The Table API is a language-integrated relational API for Java, Scala, and Python. Instead of writing SQL strings, you compose queries from type-safe operator calls with IDE support for autocompletion and compile-time validation. Table API queries run identically on streaming and batch inputs.
The Table API and SQL share the same planner, so you can freely mix both styles in a single program.
Getting started
Assume a registered Orders table with schema (a STRING, b BIGINT, c BIGINT, rowtime TIMESTAMP(3)).
import org.apache.flink.table.api.*;
import static org.apache.flink.table.api.Expressions.*;
EnvironmentSettings settings = EnvironmentSettings.inStreamingMode();
TableEnvironment tEnv = TableEnvironment.create(settings);
// scan a registered table
Table orders = tEnv.from("Orders");
// group and count
Table counts = orders
.groupBy($("a"))
.select($("a"), $("b").count().as("cnt"));
counts.execute().print();
Scan, projection, and filter
from / from_path
Scans a registered table. Equivalent to SQL FROM.
Table orders = tableEnv.from("Orders");
fromValues
Creates an inline table from literal values. Equivalent to SQL VALUES.
Table table = tEnv.fromValues(
row(1, "Alice"),
row(2, "Bob")
);
// with explicit schema
Table typed = tEnv.fromValues(
DataTypes.ROW(
DataTypes.FIELD("id", DataTypes.INT()),
DataTypes.FIELD("name", DataTypes.STRING())
),
row(1, "Alice"),
row(2, "Bob")
);
Projects columns, renames them, or computes expressions. Equivalent to SQL SELECT.
Table orders = tableEnv.from("Orders");
Table result = orders.select($("a"), $("c").as("d"));
// wildcard — select all columns
Table all = orders.select($("*"));
where / filter
Filters rows that do not satisfy the predicate. Equivalent to SQL WHERE.
Table orders = tableEnv.from("Orders");
Table result = orders.where($("b").isEqual("red"));
// or using filter()
Table result2 = orders.filter($("b").isGreater(100));
Column operations
Table orders = tableEnv.from("Orders");
// add a new column
Table withDesc = orders.addColumns(concat($("c"), " (confirmed)").as("desc"));
// add or overwrite
Table updated = orders.addOrReplaceColumns(concat($("c"), " (v2)").as("c"));
// drop columns
Table dropped = orders.dropColumns($("b"), $("c"));
// rename columns
Table renamed = orders.renameColumns($("b").as("amount"), $("c").as("category"));
Aggregations
GroupBy aggregation
Table orders = tableEnv.from("Orders");
Table result = orders
.groupBy($("a"))
.select($("a"), $("b").sum().as("total"));
GroupBy aggregation on a streaming table produces an updating result. You need a sink that supports upserts (such as JDBC or the upsert-Kafka connector) to write the result.

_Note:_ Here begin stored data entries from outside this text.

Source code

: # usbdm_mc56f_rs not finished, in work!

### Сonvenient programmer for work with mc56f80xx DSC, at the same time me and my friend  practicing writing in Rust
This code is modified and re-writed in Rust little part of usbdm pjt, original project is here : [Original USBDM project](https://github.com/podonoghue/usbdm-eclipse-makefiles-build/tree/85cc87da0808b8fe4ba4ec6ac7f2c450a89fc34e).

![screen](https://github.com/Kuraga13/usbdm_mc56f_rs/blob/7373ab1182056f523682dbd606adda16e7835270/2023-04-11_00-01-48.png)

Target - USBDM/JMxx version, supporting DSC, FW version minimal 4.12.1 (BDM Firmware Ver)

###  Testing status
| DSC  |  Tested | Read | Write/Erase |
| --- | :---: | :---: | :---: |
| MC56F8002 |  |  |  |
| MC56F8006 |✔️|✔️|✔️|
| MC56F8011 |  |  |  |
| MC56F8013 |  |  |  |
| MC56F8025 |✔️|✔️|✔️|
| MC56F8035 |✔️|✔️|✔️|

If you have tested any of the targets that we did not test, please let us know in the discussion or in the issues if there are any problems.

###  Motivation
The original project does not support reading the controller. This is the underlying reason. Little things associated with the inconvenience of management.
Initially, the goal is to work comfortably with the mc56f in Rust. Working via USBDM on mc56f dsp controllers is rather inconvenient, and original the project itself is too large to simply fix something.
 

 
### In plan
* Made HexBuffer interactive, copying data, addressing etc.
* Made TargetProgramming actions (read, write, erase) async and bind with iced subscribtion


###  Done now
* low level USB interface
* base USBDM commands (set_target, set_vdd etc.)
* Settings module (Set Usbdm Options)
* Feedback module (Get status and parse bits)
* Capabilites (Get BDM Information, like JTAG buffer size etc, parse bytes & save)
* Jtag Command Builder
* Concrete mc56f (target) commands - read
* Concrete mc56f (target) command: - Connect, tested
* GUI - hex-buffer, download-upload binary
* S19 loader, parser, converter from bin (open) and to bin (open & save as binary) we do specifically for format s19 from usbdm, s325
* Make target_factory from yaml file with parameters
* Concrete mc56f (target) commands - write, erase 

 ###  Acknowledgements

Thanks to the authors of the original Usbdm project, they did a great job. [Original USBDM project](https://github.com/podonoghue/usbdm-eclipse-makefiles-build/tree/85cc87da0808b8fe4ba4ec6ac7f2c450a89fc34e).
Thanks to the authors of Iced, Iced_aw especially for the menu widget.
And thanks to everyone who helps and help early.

GroupBy window aggregation
Window aggregations compute results over finite time windows. Use Tumble, Slide, or Session window types:
import org.apache.flink.table.api.Tumble;
import static org.apache.flink.table.api.Expressions.*;
Table orders = tableEnv.from("Orders");
Table result = orders
.window(Tumble.over(lit(5).minutes()).on($("rowtime")).as("w"))
.groupBy($("a"), $("w"))
.select(
$("a"),
$("w").start(),
$("w").end(),
$("b").sum().as("total")
);
Over window aggregation
Over windows compute aggregates for each row over a range of surrounding rows. Equivalent to SQL OVER.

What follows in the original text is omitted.